▶ WHAT NEEDS TO BE DONE
Write the number of lines in the material below that contain "boot", with no other words.

#####

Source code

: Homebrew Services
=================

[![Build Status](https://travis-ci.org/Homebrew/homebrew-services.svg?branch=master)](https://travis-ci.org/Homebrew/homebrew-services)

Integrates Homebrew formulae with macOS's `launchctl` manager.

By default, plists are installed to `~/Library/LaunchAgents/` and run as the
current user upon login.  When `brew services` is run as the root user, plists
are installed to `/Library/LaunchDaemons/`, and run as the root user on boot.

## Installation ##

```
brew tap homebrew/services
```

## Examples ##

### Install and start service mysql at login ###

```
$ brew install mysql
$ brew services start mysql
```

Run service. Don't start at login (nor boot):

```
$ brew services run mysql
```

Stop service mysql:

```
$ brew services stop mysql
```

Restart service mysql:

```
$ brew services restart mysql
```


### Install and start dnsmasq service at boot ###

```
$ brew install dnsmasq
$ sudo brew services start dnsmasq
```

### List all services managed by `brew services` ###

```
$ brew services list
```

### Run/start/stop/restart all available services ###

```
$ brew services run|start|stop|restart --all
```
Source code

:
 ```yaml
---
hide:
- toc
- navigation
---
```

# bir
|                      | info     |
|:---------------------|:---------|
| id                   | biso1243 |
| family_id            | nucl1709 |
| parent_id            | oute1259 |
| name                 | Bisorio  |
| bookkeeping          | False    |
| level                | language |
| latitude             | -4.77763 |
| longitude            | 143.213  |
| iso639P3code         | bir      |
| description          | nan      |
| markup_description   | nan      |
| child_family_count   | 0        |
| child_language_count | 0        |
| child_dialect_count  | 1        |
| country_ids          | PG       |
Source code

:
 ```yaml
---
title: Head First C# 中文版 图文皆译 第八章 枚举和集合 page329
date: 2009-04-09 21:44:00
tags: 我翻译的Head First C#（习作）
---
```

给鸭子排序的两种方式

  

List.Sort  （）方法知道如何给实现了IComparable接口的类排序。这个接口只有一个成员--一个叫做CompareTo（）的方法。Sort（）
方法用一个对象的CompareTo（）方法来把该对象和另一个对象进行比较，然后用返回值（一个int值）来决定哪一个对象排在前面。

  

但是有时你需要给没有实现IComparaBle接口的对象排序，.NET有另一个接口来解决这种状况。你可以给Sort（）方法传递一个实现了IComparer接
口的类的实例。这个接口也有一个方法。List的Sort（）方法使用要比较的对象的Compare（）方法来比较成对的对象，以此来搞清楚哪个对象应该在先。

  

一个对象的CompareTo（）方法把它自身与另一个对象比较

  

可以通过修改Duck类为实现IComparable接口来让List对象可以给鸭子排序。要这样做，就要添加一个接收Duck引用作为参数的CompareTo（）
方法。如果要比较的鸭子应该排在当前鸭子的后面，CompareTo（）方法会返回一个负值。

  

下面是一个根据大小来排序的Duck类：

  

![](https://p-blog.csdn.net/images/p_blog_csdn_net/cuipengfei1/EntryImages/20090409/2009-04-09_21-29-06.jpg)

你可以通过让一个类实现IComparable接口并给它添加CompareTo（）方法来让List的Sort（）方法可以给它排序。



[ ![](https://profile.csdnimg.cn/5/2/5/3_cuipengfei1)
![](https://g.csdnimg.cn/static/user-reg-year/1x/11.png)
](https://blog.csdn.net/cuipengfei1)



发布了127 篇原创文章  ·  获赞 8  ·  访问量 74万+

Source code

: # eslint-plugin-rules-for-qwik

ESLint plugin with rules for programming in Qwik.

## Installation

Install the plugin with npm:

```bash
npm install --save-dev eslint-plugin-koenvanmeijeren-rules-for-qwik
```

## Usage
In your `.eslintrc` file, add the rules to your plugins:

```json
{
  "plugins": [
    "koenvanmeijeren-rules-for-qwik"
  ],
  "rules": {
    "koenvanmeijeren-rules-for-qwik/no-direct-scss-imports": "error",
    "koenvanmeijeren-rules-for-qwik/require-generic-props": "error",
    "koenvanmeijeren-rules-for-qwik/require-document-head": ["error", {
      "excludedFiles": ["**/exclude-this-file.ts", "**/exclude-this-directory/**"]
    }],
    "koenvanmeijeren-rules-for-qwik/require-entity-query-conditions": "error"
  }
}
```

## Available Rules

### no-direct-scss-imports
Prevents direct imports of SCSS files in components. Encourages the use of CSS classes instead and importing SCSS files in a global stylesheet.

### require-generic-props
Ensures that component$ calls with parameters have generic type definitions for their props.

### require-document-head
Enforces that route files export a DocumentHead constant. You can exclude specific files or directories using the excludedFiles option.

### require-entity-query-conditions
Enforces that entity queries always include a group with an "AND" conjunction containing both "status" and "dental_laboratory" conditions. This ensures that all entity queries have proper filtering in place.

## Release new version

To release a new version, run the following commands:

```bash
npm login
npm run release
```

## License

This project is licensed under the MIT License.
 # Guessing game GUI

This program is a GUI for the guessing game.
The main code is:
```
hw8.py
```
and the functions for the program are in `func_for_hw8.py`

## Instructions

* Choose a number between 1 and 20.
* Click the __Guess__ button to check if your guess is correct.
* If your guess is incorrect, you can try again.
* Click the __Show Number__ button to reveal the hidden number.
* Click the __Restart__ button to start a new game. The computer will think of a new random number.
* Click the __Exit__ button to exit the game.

#####

▶ EXERCISE OUTPUT
3